▶ PROBLEM TO SOLVE: Report each line of the listing below that holds "documentclass".
##########
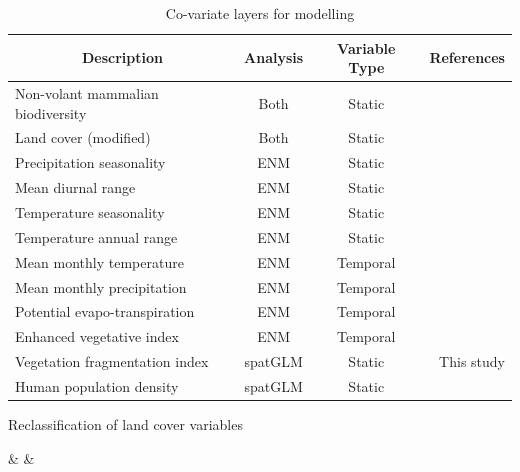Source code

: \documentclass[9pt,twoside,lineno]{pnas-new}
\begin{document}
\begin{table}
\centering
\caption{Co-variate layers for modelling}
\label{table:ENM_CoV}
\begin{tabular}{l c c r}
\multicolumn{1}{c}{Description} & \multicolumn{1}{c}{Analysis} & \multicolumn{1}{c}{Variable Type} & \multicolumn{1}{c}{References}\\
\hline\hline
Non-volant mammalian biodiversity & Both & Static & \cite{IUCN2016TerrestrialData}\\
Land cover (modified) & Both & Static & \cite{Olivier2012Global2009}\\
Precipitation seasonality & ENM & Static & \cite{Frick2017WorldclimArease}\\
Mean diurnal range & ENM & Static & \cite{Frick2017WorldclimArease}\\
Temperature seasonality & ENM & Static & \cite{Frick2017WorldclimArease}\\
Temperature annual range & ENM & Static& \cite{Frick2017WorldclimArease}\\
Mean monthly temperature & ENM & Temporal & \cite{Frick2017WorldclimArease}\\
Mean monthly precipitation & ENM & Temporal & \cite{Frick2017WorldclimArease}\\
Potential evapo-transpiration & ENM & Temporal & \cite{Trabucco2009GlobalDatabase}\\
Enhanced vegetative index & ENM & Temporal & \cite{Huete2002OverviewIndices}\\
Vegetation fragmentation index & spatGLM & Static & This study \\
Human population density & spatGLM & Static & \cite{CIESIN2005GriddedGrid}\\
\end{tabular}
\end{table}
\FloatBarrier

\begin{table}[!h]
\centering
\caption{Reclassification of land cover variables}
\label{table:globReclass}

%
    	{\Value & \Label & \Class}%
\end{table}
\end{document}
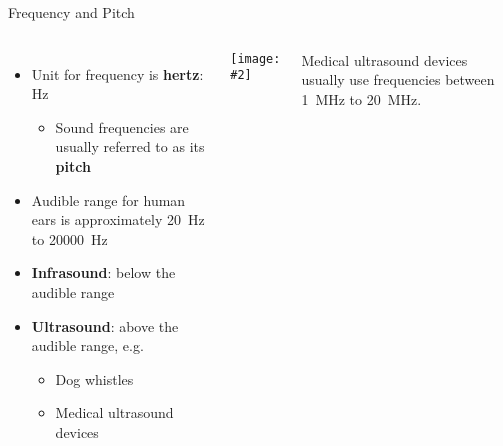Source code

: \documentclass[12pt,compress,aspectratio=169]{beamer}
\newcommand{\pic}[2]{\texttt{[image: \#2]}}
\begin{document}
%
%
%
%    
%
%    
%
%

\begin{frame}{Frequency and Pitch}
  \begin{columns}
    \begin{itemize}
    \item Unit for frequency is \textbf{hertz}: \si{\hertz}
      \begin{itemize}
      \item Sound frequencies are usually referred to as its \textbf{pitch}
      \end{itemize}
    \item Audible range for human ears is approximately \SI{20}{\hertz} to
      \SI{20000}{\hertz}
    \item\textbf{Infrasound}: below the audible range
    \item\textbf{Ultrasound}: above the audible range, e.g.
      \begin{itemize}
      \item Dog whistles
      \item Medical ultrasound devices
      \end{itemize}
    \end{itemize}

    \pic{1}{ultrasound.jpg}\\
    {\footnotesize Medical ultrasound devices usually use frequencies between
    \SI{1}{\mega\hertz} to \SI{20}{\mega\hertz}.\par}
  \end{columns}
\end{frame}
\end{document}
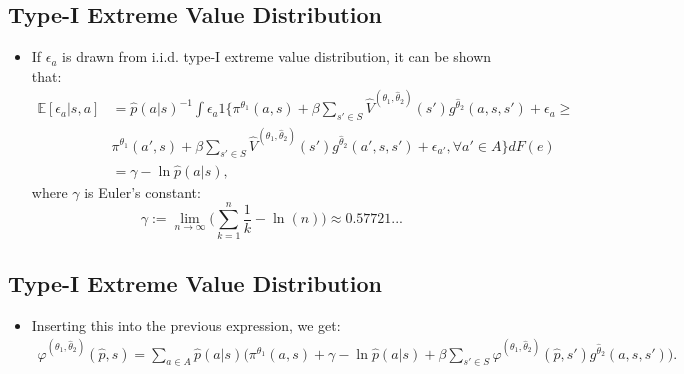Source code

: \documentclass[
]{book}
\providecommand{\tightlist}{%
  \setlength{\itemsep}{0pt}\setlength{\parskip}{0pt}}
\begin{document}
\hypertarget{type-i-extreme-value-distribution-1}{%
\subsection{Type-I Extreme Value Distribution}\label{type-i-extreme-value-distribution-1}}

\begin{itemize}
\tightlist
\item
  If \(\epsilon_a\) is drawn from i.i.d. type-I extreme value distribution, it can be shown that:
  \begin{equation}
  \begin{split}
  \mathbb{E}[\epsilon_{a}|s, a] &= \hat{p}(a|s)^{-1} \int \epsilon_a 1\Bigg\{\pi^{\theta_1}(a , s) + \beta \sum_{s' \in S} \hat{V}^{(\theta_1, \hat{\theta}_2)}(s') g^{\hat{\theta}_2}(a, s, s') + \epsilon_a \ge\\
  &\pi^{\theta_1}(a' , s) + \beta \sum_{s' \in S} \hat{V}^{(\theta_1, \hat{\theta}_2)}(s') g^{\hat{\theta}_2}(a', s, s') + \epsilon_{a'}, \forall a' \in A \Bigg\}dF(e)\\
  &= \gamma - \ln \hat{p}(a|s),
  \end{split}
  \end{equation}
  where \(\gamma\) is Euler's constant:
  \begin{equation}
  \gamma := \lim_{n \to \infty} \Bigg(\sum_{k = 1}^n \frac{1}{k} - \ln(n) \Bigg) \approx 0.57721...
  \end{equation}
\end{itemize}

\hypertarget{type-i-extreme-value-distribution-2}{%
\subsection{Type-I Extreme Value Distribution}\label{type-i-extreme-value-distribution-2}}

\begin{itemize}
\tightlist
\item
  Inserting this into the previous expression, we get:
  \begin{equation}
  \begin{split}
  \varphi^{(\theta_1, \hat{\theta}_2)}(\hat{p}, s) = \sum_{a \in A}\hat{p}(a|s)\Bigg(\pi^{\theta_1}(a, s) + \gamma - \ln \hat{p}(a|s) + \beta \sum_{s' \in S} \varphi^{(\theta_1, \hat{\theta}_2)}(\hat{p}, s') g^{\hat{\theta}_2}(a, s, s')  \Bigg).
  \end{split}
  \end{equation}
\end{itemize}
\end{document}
##########
▶ WRITTEN RESPONSE:
: \documentclass[9pt,twoside,lineno]{pnas-new}
: \documentclass[12pt,compress,aspectratio=169]{beamer}
: \documentclass[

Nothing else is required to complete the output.